[Stored entries]

● ● ●

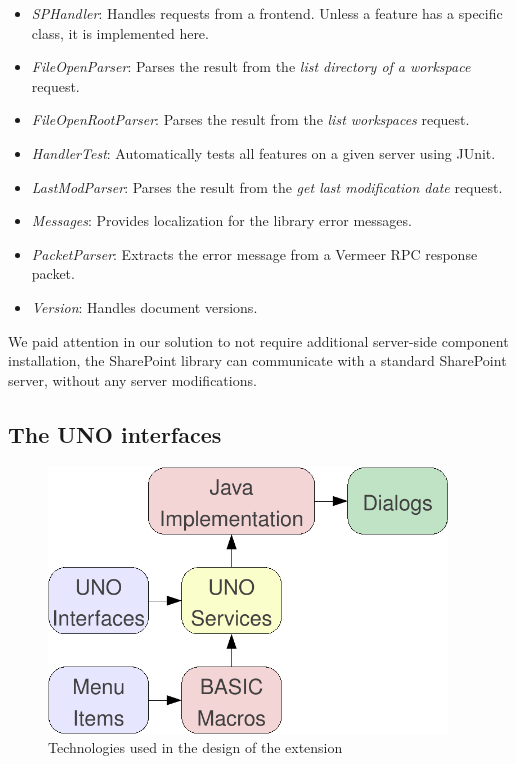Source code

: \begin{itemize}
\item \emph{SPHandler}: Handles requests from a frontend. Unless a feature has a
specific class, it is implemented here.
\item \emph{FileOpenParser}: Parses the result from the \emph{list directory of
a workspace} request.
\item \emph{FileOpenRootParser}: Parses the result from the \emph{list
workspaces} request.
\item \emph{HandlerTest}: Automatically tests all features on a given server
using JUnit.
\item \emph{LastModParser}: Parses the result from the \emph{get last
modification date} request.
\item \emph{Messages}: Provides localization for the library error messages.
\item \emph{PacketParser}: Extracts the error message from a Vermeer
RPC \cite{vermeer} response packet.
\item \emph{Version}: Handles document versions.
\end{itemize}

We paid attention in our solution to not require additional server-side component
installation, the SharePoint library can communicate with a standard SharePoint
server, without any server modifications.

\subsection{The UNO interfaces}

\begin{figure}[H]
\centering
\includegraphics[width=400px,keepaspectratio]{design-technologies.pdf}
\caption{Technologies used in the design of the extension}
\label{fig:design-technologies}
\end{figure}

● ● ●

◆ WHAT IS REQUIRED
None of the lines before the one containing "library error messages." belong in the answer; reproduce that line and all later lines of the records exactly.

◆ SOLUTION TO THIS TASK
\item \emph{Messages}: Provides localization for the library error messages.
\item \emph{PacketParser}: Extracts the error message from a Vermeer
RPC \cite{vermeer} response packet.
\item \emph{Version}: Handles document versions.
\end{itemize}

We paid attention in our solution to not require additional server-side component
installation, the SharePoint library can communicate with a standard SharePoint
server, without any server modifications.

\subsection{The UNO interfaces}

\begin{figure}[H]
\centering
\includegraphics[width=400px,keepaspectratio]{design-technologies.pdf}
\caption{Technologies used in the design of the extension}
\label{fig:design-technologies}
\end{figure}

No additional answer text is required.